This opinion will be unpublished and

may not be cited except as provided by

Minn. Stat. § 480 A. 08, subd. 3 (2004).

 

STATE OF MINNESOTA

IN COURT OF APPEALS

A04-2172

 

State of Minnesota,
Respondent,
 
vs
 
Preston Higgs,
Appellant.

 

Filed December 6, 2005

Affirmed in part, reversed in part, and remanded

Peterson, Judge

 

Olmsted County District Court

File No. K604166/K604169

 

 

Mike Hatch, Attorney General, 1800 Bremer Tower, 445 Minnesota Street, St. Paul, MN  55101-2134; and

 

Raymond F. Schmitz, Olmsted County Attorney, Daniel P. H. Reiff, Assistant County Attorney, 151 Southeast Fourth Street, Rochester, MN  55904 (for respondent)

 

John M. Stuart, State Public Defender, Benjamin J. Butler, Assistant Public Defender, 2221 University Avenue Southeast, Suite 425, Minneapolis, MN  55414-3230 (for appellant)

 

 

            Considered and decided by Stoneburner, Presiding Judge; Peterson, Judge; and Halbrooks, Judge.

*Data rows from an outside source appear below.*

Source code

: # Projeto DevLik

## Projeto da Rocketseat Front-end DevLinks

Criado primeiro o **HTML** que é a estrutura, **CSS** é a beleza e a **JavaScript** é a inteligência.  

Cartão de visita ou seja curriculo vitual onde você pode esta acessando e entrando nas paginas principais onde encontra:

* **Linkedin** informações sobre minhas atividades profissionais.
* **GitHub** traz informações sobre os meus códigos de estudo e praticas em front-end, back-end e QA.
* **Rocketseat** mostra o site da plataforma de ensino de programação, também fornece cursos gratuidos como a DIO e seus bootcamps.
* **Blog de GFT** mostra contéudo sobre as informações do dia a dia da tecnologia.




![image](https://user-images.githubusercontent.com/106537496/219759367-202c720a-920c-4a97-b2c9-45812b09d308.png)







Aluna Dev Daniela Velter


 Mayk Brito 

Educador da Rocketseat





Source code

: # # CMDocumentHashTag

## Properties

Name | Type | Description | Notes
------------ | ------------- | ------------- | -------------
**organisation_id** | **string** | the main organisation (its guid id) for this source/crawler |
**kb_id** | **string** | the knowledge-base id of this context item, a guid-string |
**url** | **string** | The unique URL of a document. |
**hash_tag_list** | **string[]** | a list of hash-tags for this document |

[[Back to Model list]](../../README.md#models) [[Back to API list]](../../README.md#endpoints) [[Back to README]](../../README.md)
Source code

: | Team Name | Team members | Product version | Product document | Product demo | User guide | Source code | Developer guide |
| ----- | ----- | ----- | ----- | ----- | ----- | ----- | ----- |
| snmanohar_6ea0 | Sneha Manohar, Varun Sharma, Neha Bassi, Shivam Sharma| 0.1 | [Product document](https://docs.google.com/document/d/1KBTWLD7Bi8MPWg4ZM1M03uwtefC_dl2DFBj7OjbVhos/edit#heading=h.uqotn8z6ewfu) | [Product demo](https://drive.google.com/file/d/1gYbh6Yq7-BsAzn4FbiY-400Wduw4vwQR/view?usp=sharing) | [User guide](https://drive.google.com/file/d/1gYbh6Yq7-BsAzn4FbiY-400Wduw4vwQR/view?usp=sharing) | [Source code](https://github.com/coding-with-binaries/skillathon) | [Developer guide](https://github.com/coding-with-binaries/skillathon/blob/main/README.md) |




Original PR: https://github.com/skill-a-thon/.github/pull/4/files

U N P U B L I S H E D   O P I N I O N

PETERSON, Judge

In this appeal from sentences imposed for first-degree aggravated robbery, second-degree assault, and second-degree criminal sexual conduct, appellant Preston Higgs argues that (1) the upward departure on the criminal sexual conduct offense based on a judicial finding of victim vulnerability violated his right to a jury trial under Blakely v. Washington, 542 U.S. 296, 124 S. Ct. 2531 (2004), and that he made no admissions while pleading guilty that would support the departure; and (2) the imposition of consecutive sentences violated Blakely.  We affirm in part, reverse in part, and remand.

FACTS

            Higgs and two others were driving around looking for someone to rob.  Higgs went into a gas station and saw a customer, later identified as J.T., with "a whole bunch of big bills in his wallet."  Higgs left the gas station and waited for J.T. to come outside.  When J.T. came outside, Higgs pointed a gun at him and demanded his money.  Initially, J.T. took six dollars out of his pocket and gave it to Higgs.  Higgs threatened to kill J.T. if he did not give Higgs all of his money.  J.T. then gave Higgs his wallet, which had about $1,100 in cash in it.

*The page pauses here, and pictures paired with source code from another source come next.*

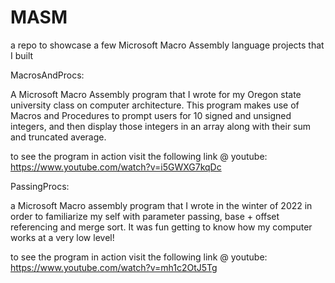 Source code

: # MASM
a repo to showcase a few Microsoft Macro Assembly language projects that I built

MacrosAndProcs:

A Microsoft Macro Assembly program that I wrote for my Oregon state university class on computer architecture. This program makes use of Macros and Procedures to prompt users for 10 signed and unsigned integers, and then display those integers in an array along with their sum and truncated average.

to see the program in action visit the following link @ youtube: https://www.youtube.com/watch?v=i5GWXG7kqDc

PassingProcs:

a Microsoft Macro assembly program that I wrote in the winter of 2022 in order to familiarize my self with parameter passing, base + offset referencing and merge sort. It was fun getting to know how my computer works at a very low level!


to see the program in action visit the following link @ youtube: https://www.youtube.com/watch?v=mh1c2OtJ5Tg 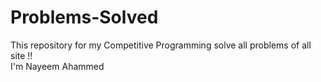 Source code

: # Problems-Solved
This repository for my Competitive Programming solve all problems of all site !!
</br>
<b2> I'm Nayeem Ahammed </b2>
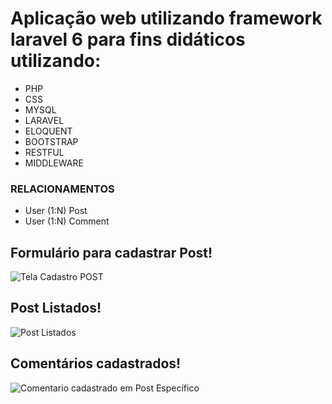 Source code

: 
# Aplicação web utilizando framework laravel 6 para fins didáticos utilizando:

* PHP 
* CSS
* MYSQL
* LARAVEL 
* ELOQUENT
* BOOTSTRAP
* RESTFUL
* MIDDLEWARE

### RELACIONAMENTOS
* User (1:N) Post
* User (1:N) Comment
## Formulário para cadastrar Post!
![Tela Cadastro POST](https://user-images.githubusercontent.com/46831962/73115559-5e241c80-3f06-11ea-8fad-0d5bb83d9e8b.png)
## Post Listados!
![Post Listados](https://user-images.githubusercontent.com/46831962/73115589-eefaf800-3f06-11ea-8574-7b5ceab57ddc.png)
## Comentários cadastrados!
![Comentario cadastrado em Post Específico](https://user-images.githubusercontent.com/46831962/73115599-15209800-3f07-11ea-83dc-a5879f7c970d.png)




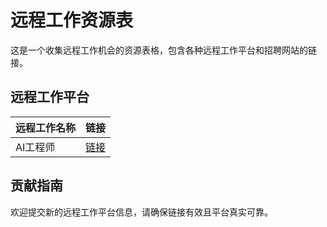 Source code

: # 远程工作资源表

这是一个收集远程工作机会的资源表格，包含各种远程工作平台和招聘网站的链接。

## 远程工作平台

| 远程工作名称 | 链接 |
|-------------|------|
| AI工程师 | [链接](https://github.com/boli77224/remote_job) |

## 贡献指南

欢迎提交新的远程工作平台信息，请确保链接有效且平台真实可靠。
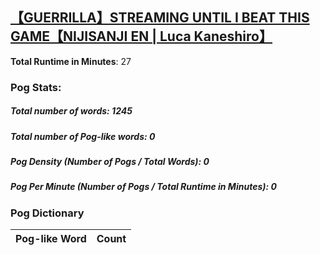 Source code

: ## [【GUERRILLA】STREAMING UNTIL I BEAT THIS GAME【NIJISANJI EN | Luca Kaneshiro】](https://www.youtube.com/watch?v=pL6I9Lc1IXM)
**Total Runtime in Minutes**: 27

### **Pog Stats:**

##### **Total number of words**: 1245

##### **Total number of Pog-like words**: 0

##### **Pog Density (Number of Pogs / Total Words)**: 0

##### **Pog Per Minute (Number of Pogs / Total Runtime in Minutes)**: 0

### **Pog Dictionary**
**Pog-like Word** | **Count**
:---: | :---:
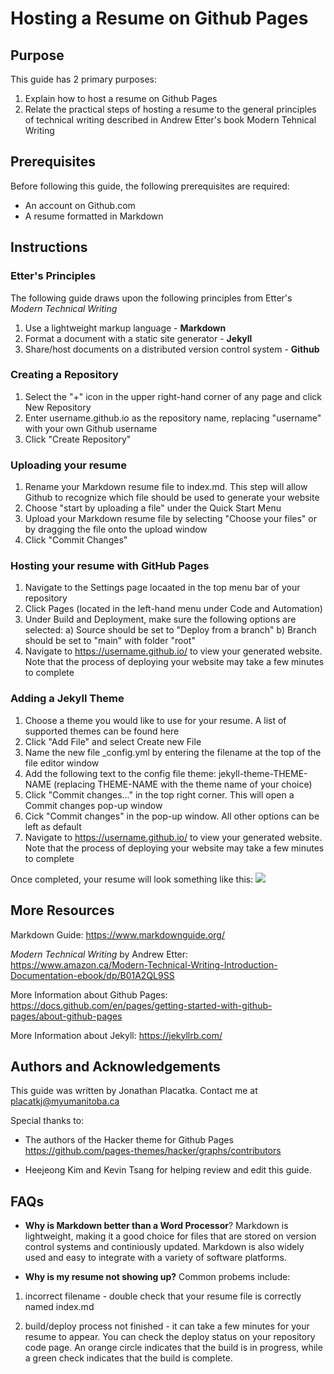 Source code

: # Hosting a Resume on Github Pages
## Purpose 
This guide has 2 primary purposes:
1. Explain how to host a resume on Github Pages
2. Relate the practical steps of hosting a resume to the general principles of technical writing described in Andrew Etter's book Modern Tehnical Writing
## Prerequisites

Before following this guide, the following prerequisites are required:
- An account on Github.com
- A resume formatted in Markdown

## Instructions

### Etter's Principles
The following guide draws upon the following principles from Etter's *Modern Technical Writing*
1. Use a lightweight markup language - **Markdown**
2. Format a document with a static site generator - **Jekyll**
3. Share/host documents on a distributed version control system - **Github**


### Creating a Repository
1. Select the "+" icon in the upper right-hand corner of any page and click New Repository
2. Enter username.github.io as the repository name, replacing "username" with your own Github username
3. Click "Create Repository"

### Uploading your resume

1. Rename your Markdown resume file to index.md. This step will allow Github to recognize which file should be used to generate your website
1. Choose "start by uploading a file" under the Quick Start Menu
2. Upload your Markdown resume file by selecting "Choose your files" or by dragging the file onto the upload window
3. Click "Commit Changes"

### Hosting your resume with GitHub Pages
1. Navigate to the Settings page locaated in the top menu bar of your repository
2. Click Pages (located in the left-hand menu under Code and Automation)
3. Under Build and Deployment, make sure the following options are selected:
    a) Source should be set to "Deploy from a branch"
    b) Branch should be set to "main" with folder "root"
4. Navigate to https://username.github.io/ to view your generated website. Note that the process of deploying your website may take a few minutes to complete

### Adding a Jekyll Theme
1. Choose a theme you would like to use for your resume. A list of supported themes can be found here
1. Click "Add File" and select Create new File
2. Name the new file _config.yml by entering the filename at the top of the file editor window
3. Add the following text to the config file theme: jekyll-theme-THEME-NAME (replacing THEME-NAME with the theme name of your choice)
4. Click "Commit changes..." in the top right corner. This will open a Commit changes pop-up window
5. Cick "Commit changes" in the pop-up window. All other options can be left as default
6. Navigate to https://username.github.io/ to view your generated website. Note that the process of deploying your website may take a few minutes to complete

Once completed, your resume will look something like this:
![](images/resume.gif)

## More Resources

Markdown Guide: https://www.markdownguide.org/

*Modern Technical Writing* by Andrew Etter: https://www.amazon.ca/Modern-Technical-Writing-Introduction-Documentation-ebook/dp/B01A2QL9SS

More Information about Github Pages: https://docs.github.com/en/pages/getting-started-with-github-pages/about-github-pages

More Information about Jekyll: https://jekyllrb.com/

## Authors and Acknowledgements

This guide was written by Jonathan Placatka. Contact me at placatkj@myumanitoba.ca

Special thanks to:

- The authors of the Hacker theme for Github Pages https://github.com/pages-themes/hacker/graphs/contributors
 
- Heejeong Kim and Kevin Tsang for helping review and edit this guide.

## FAQs  

- **Why is Markdown better than a Word Processor**? Markdown is lightweight, making it a good choice for files that are stored on version control systems and continiously updated. Markdown is also widely used and easy to integrate with a variety of software platforms.

- **Why is my resume not showing up?** Common probems include:

1. incorrect filename - double check that your resume file is correctly named index.md

3. build/deploy process not finished - it can take a few minutes for your resume to appear. You can check the deploy status on your repository code page. An orange circle indicates that the build is in progress, while a green check indicates that the build is complete.






























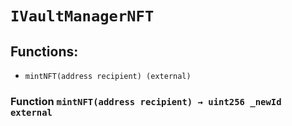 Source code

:# `IVaultManagerNFT`

## Functions:

- `mintNFT(address recipient) (external)`

### Function `mintNFT(address recipient) → uint256 _newId external`
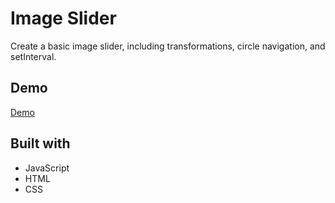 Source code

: # Image Slider

Create a basic image slider, including transformations, circle navigation, and setInterval.

## Demo

[Demo](https://nearmint.github.io/image-slider)

## Built with

* JavaScript
* HTML
* CSS
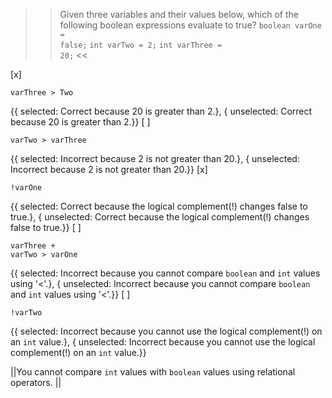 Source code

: >>Given three variables and their values below, which of the following boolean expressions evaluate to true?
<code>boolean varOne = false;</code>
<code>int varTwo  = 2;</code>
<code>int varThree = 20;</code> <<

[x] <pre><code>varThree &gt; Two</code></pre> {{ selected: Correct because 20 is greater than 2.}, { unselected: Correct because 20 is greater than 2.}}
[ ] <pre><code>varTwo &gt; varThree</code></pre> {{ selected: Incorrect because 2 is not greater than 20.}, { unselected: Incorrect because 2 is not greater than 20.}}
[x] <pre><code>!varOne</code></pre> {{ selected: Correct because the logical complement(!) changes false to true.}, { unselected: Correct because the logical complement(!) changes false to true.}}
[ ] <pre><code>varThree + varTwo &gt; varOne</code></pre> {{ selected: Incorrect because you cannot compare <code>boolean</code> and <code>int</code> values using '&lt;'.}, { unselected: Incorrect because you cannot compare <code>boolean</code> and <code>int</code> values using '&lt;'.}}
[ ] <pre><code>!varTwo</code></pre> {{ selected: Incorrect because you cannot use the logical complement(!) on an <code>int</code> value.}, { unselected: Incorrect because you cannot use the logical complement(!) on an <code>int</code> value.}}

||You cannot compare <code>int</code> values with <code>boolean</code> values using relational operators. ||
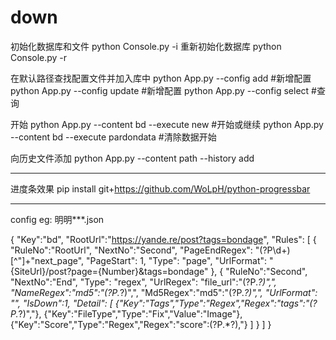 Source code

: # down

初始化数据库和文件
python Console.py -i
重新初始化数据库
python Console.py -r

在默认路径查找配置文件并加入库中
python App.py --config add #新增配置
python App.py --config update #新增配置
python App.py  --config select #查询

开始
python App.py --content bd  --execute new #开始或继续
python App.py --content bd  --execute pardondata #清除数据开始

向历史文件添加
python App.py --content path --history add

*****************
进度条效果
pip install git+https://github.com/WoLpH/python-progressbar


****************
config eg:
明明***.json

{
    "Key":"bd",
    "RootUrl":"https://yande.re/post?tags=bondage",
    "Rules": 
    [
        {
            "RuleNo":"RootUrl",
            "NextNo":"Second",
            "PageEndRegex": "(?P<total>\\d+)[^\"]+\"next_page", 
            "PageStart": 1, 
            "Type": "page",
            "UrlFormat": "{SiteUrl}/post?page={Number}&tags=bondage"
        }, 
        {
            "RuleNo":"Second",
            "NextNo":"End",
            "Type": "regex", 
            "UrlRegex": "file_url\":\"(?P<url>.*?)\",",
            "NameRegex":"md5\":\"(?P<md5>.*?)\",",
            "Md5Regex":"md5\":\"(?P<md5>.*?)\",",
            "UrlFormat": "",
            "IsDown":1,
            "Detail":
            [
                {"Key":"Tags","Type":"Regex","Regex":"tags\":\"(?P<tag>.*?)\","},
                {"Key":"FileType","Type":"Fix","Value":"Image"},
                {"Key":"Score","Type":"Regex","Regex":"score\":(?P<score>.*?),"}
            ]
        }
    ]
}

            After the robbery, Higgs and the two others went to a liquor store at a shopping center.  Another car was parked near the car that Higgs was in.  A man who was later identified as J.R.R. had gotten out of the car and gone into the liquor store while a woman who was later identified as J.A.R. waited in the car.  Higgs got into the back seat of the car in which J.A.R. was waiting, pointed a gun at her, threatened her with the gun, and ordered her to drive the car around the back of the shopping center.  J.A.R. did so, and Higgs then ordered her to get into the back seat.  J.A.R. told Higgs that she was pregnant and that it would be difficult for her to crawl from the front seat into the back seat, but Higgs threatened her with a gun.  When J.A.R. got into the back seat, Higgs pulled down her pants and touched her buttocks and vaginal area.

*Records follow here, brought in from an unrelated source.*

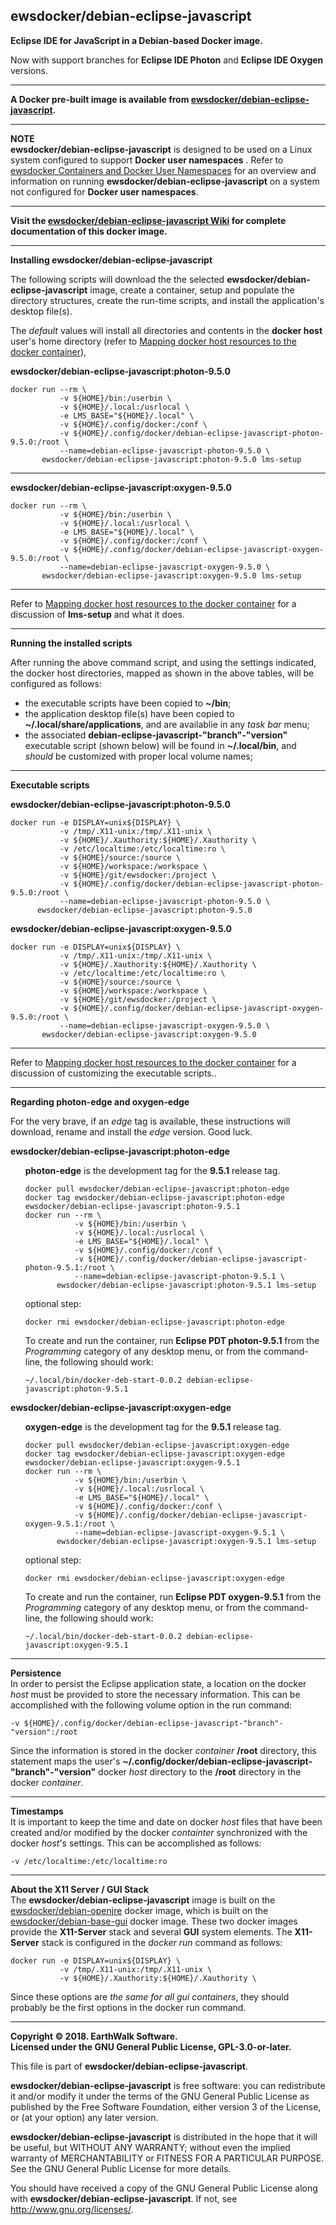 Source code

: ## ewsdocker/debian-eclipse-javascript  

**Eclipse IDE for JavaScript in a Debian-based Docker image.**  

Now with support branches for **Eclipse IDE Photon** and **Eclipse IDE Oxygen** versions.

____  

**A Docker pre-built image is available from [ewsdocker/debian-eclipse-javascript](https://hub.docker.com/r/ewsdocker/debian-eclipse-javascript).**  

____  

**NOTE**  
**ewsdocker/debian-eclipse-javascript** is designed to be used on a Linux system configured to support **Docker user namespaces** .  Refer to [ewsdocker Containers and Docker User Namespaces](https://github.com/ewsdocker/ewsdocker.github.io/wiki/UserNS-Overview) for an overview and information on running **ewsdocker/debian-eclipse-javascript** on a system not configured for **Docker user namespaces**.
____  

**Visit the [ewsdocker/debian-eclipse-javascript Wiki](https://github.com/ewsdocker/debian-eclipse-javascript/wiki/QuickStart) for complete documentation of this docker image.**  
____  

**Installing ewsdocker/debian-eclipse-javascript**  

The following scripts will download the the selected **ewsdocker/debian-eclipse-javascript** image, create a container, setup and populate the directory structures, create the run-time scripts, and install the application's desktop file(s).  

The _default_ values will install all directories and contents in the **docker host** user's home directory (refer to [Mapping docker host resources to the docker container](https://github.com/ewsdocker/debian-eclipse-javascript/wiki/QuickStart#mapping)),  

**ewsdocker/debian-eclipse-javascript:photon-9.5.0**  
  
    docker run --rm \
               -v ${HOME}/bin:/userbin \
               -v ${HOME}/.local:/usrlocal \
               -e LMS_BASE="${HOME}/.local" \
               -v ${HOME}/.config/docker:/conf \
               -v ${HOME}/.config/docker/debian-eclipse-javascript-photon-9.5.0:/root \
               --name=debian-eclipse-javascript-photon-9.5.0 \
           ewsdocker/debian-eclipse-javascript:photon-9.5.0 lms-setup  

____  
  
**ewsdocker/debian-eclipse-javascript:oxygen-9.5.0**  
  
    docker run --rm \
               -v ${HOME}/bin:/userbin \
               -v ${HOME}/.local:/usrlocal \
               -e LMS_BASE="${HOME}/.local" \
               -v ${HOME}/.config/docker:/conf \
               -v ${HOME}/.config/docker/debian-eclipse-javascript-oxygen-9.5.0:/root \
               --name=debian-eclipse-javascript-oxygen-9.5.0 \
           ewsdocker/debian-eclipse-javascript:oxygen-9.5.0 lms-setup  

____  

Refer to [Mapping docker host resources to the docker container](https://github.com/ewsdocker/debian-eclipse-javascript/wiki/QuickStart#mapping) for a discussion of **lms-setup** and what it does.  

____  

**Running the installed scripts**

After running the above command script, and using the settings indicated, the docker host directories, mapped as shown in the above tables, will be configured as follows:

+ the executable scripts have been copied to **~/bin**;  
+ the application desktop file(s) have been copied to **~/.local/share/applications**, and are availablie in any _task bar_ menu;  
+ the associated **debian-eclipse-javascript-"branch"-"version"** executable script (shown below) will be found in **~/.local/bin**, and _should_ be customized with proper local volume names;  

____  

**Executable scripts**  

**ewsdocker/debian-eclipse-javascript:photon-9.5.0**
  
    docker run -e DISPLAY=unix${DISPLAY} \
               -v /tmp/.X11-unix:/tmp/.X11-unix \
               -v ${HOME}/.Xauthority:${HOME}/.Xauthority \
               -v /etc/localtime:/etc/localtime:ro \
               -v ${HOME}/source:/source \
               -v ${HOME}/workspace:/workspace \
               -v ${HOME}/git/ewsdocker:/project \
               -v ${HOME}/.config/docker/debian-eclipse-javascript-photon-9.5.0:/root \
               --name=debian-eclipse-javascript-photon-9.5.0 \
          ewsdocker/debian-eclipse-javascript:photon-9.5.0  

**ewsdocker/debian-eclipse-javascript:oxygen-9.5.0**
  
    docker run -e DISPLAY=unix${DISPLAY} \
               -v /tmp/.X11-unix:/tmp/.X11-unix \
               -v ${HOME}/.Xauthority:${HOME}/.Xauthority \
               -v /etc/localtime:/etc/localtime:ro \
               -v ${HOME}/source:/source \
               -v ${HOME}/workspace:/workspace \
               -v ${HOME}/git/ewsdocker:/project \
               -v ${HOME}/.config/docker/debian-eclipse-javascript-oxygen-9.5.0:/root \
               --name=debian-eclipse-javascript-oxygen-9.5.0 \
           ewsdocker/debian-eclipse-javascript:oxygen-9.5.0  

____  
Refer to [Mapping docker host resources to the docker container](https://github.com/ewsdocker/debian-eclipse-javascript/wiki/QuickStart#mapping) for a discussion of customizing the executable scripts..  

____  

**Regarding photon-edge and oxygen-edge**  

For the very brave, if an _edge_ tag is available, these instructions will download, rename and install the _edge_ version.  Good luck.  

**ewsdocker/debian-eclipse-javascript:photon-edge**  
<ul>

**photon-edge** is the development tag for the **9.5.1** release tag.

    docker pull ewsdocker/debian-eclipse-javascript:photon-edge
    docker tag ewsdocker/debian-eclipse-javascript:photon-edge ewsdocker/debian-eclipse-javascript:photon-9.5.1
    docker run --rm \
               -v ${HOME}/bin:/userbin \
               -v ${HOME}/.local:/usrlocal \
               -e LMS_BASE="${HOME}/.local" \
               -v ${HOME}/.config/docker:/conf \
               -v ${HOME}/.config/docker/debian-eclipse-javascript-photon-9.5.1:/root \
               --name=debian-eclipse-javascript-photon-9.5.1 \
           ewsdocker/debian-eclipse-javascript:photon-9.5.1 lms-setup  

optional step:

    docker rmi ewsdocker/debian-eclipse-javascript:photon-edge  

To create and run the container, run **Eclipse PDT photon-9.5.1** from the _Programming_ category of any desktop menu, or from the command-line, the following should work:

    ~/.local/bin/docker-deb-start-0.0.2 debian-eclipse-javascript:photon-9.5.1  

</ul>  

**ewsdocker/debian-eclipse-javascript:oxygen-edge**  
<ul>

**oxygen-edge** is the development tag for the **9.5.1** release tag.

    docker pull ewsdocker/debian-eclipse-javascript:oxygen-edge
    docker tag ewsdocker/debian-eclipse-javascript:oxygen-edge ewsdocker/debian-eclipse-javascript:oxygen-9.5.1
    docker run --rm \
               -v ${HOME}/bin:/userbin \
               -v ${HOME}/.local:/usrlocal \
               -e LMS_BASE="${HOME}/.local" \
               -v ${HOME}/.config/docker:/conf \
               -v ${HOME}/.config/docker/debian-eclipse-javascript-oxygen-9.5.1:/root \
               --name=debian-eclipse-javascript-oxygen-9.5.1 \
           ewsdocker/debian-eclipse-javascript:oxygen-9.5.1 lms-setup  

optional step:

    docker rmi ewsdocker/debian-eclipse-javascript:oxygen-edge  

To create and run the container, run **Eclipse PDT oxygen-9.5.1** from the _Programming_ category of any desktop menu, or from the command-line, the following should work:

    ~/.local/bin/docker-deb-start-0.0.2 debian-eclipse-javascript:oxygen-9.5.1  

</ul>  

____  

**Persistence**  
In order to persist the Eclipse application state, a location on the docker _host_ must be provided to store the necessary information.  This can be accomplished with the following volume option in the run command:

    -v ${HOME}/.config/docker/debian-eclipse-javascript-"branch"-"version":/root  

Since the information is stored in the docker _container_ **/root** directory, this statement maps the user's **~/.config/docker/debian-eclipse-javascript-"branch"-"version"** docker _host_ directory to the **/root** directory in the docker _container_.  
____  
**Timestamps**  
It is important to keep the time and date on docker _host_ files that have been created and/or modified by the docker _containter_ synchronized with the docker _host_'s settings. This can be accomplished as follows:

    -v /etc/localtime:/etc/localtime:ro  

____  
**About the X11 Server / GUI Stack**  
The **ewsdocker/debian-eclipse-javascript** image is built on the [ewsdocker/debian-openjre](https://github.com/ewsdocker/debian-openjre/wiki) docker image, which is built on the [ewsdocker/debian-base-gui](https://github.com/ewsdocker/debian-base-gui/wiki) docker image. These two docker images provide the **X11-Server** stack and several **GUI** system elements.  The **X11-Server** stack is configured in the _docker run_ command as follows:

    docker run -e DISPLAY=unix${DISPLAY} \
               -v /tmp/.X11-unix:/tmp/.X11-unix \
               -v ${HOME}/.Xauthority:${HOME}/.Xauthority \

Since these options are _the same for all gui containers_, they should probably be the first options in the docker run command.  

____  

**Copyright © 2018. EarthWalk Software.**  
**Licensed under the GNU General Public License, GPL-3.0-or-later.**  

This file is part of **ewsdocker/debian-eclipse-javascript**.  

**ewsdocker/debian-eclipse-javascript** is free software: you can redistribute 
it and/or modify it under the terms of the GNU General Public License 
as published by the Free Software Foundation, either version 3 of the 
License, or (at your option) any later version.  

**ewsdocker/debian-eclipse-javascript** is distributed in the hope that it will 
be useful, but WITHOUT ANY WARRANTY; without even the implied warranty 
of MERCHANTABILITY or FITNESS FOR A PARTICULAR PURPOSE.  See the
GNU General Public License for more details.  

You should have received a copy of the GNU General Public License
along with **ewsdocker/debian-eclipse-javascript**.  If not, see 
<http://www.gnu.org/licenses/>.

            J.R.R. came running up to the car and began pounding on a window.  Higgs pointed the gun at J.R.R. and threatened to kill him, but J.R.R. continued pounding on the window until it broke.  J.R.R. pulled J.A.R. out of the car, and Higgs left.

            Higgs was charged with committing one count of first-degree aggravated robbery against J.T.; one count each of kidnapping, second-degree criminal sexual conduct, and first-degree aggravated robbery against J.A.R.; and one count of second-degree assault against J.R.R.  Higgs pleaded guilty to the charges of first-degree aggravated robbery against J.T.; second-degree criminal sexual conduct against J.A.R.; and second-degree assault against J.R.R.  The remaining charges were dismissed.

The parties did not have an agreement on sentencing.  After Higgs entered his plea but before he was sentenced, the United States Supreme Court decided Blakely v. Washington, 542 U.S. 296, 124 S. Ct. 2531 (2004).  Higgs moved to be sentenced to the presumptive guidelines term, arguing that facts supporting a departure had not been proved to a jury beyond a reasonable doubt and that he had not waived his right to have such facts proved to a jury.  The district court rejected Higgs' argument and sentenced him to an executed term of 180 months in prison for the criminal sexual conduct offense, a double upward durational departure from the presumptive sentence.  The district court imposed the departure based on its determination that "[t]he victim was particularly vulnerable, being eight months pregnant, at the time of the offense and the victim's vulnerability was known by Mr. Higgs at the time of the offense."  The district court also sentenced Higgs for the aggravated robbery and assault offenses and ordered all three sentences to run consecutively.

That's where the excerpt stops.